**What the task asks**
Find the line in the data below that contains "7. The attacker". Return that line and all the lines after it, unchanged.

**Available data**
● ● ● ● ●
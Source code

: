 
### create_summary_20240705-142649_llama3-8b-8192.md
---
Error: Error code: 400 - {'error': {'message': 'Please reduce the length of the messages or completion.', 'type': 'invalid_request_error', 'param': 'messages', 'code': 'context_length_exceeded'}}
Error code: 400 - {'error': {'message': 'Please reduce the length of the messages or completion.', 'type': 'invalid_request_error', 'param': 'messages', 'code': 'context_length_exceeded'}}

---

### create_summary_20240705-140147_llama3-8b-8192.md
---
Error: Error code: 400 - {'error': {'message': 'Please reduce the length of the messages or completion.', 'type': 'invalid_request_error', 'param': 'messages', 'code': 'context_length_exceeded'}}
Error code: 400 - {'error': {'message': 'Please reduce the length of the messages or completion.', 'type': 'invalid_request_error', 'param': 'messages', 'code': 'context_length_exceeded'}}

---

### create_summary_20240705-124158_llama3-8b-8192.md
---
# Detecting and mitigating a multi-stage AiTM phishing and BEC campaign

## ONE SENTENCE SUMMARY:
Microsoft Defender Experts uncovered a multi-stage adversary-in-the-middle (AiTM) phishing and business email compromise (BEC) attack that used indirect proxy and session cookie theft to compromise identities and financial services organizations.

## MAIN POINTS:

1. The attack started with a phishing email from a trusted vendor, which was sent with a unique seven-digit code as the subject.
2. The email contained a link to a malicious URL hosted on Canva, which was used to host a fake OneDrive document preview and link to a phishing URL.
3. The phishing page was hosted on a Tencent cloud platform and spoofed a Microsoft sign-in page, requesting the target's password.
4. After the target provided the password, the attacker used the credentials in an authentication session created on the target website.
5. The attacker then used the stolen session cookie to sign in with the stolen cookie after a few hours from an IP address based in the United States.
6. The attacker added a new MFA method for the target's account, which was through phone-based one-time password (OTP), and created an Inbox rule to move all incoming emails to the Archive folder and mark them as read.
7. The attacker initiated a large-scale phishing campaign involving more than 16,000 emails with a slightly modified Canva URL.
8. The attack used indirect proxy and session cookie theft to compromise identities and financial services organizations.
● ● ● ● ●
**Your response**
7. The attacker initiated a large-scale phishing campaign involving more than 16,000 emails with a slightly modified Canva URL.
8. The attack used indirect proxy and session cookie theft to compromise identities and financial services organizations.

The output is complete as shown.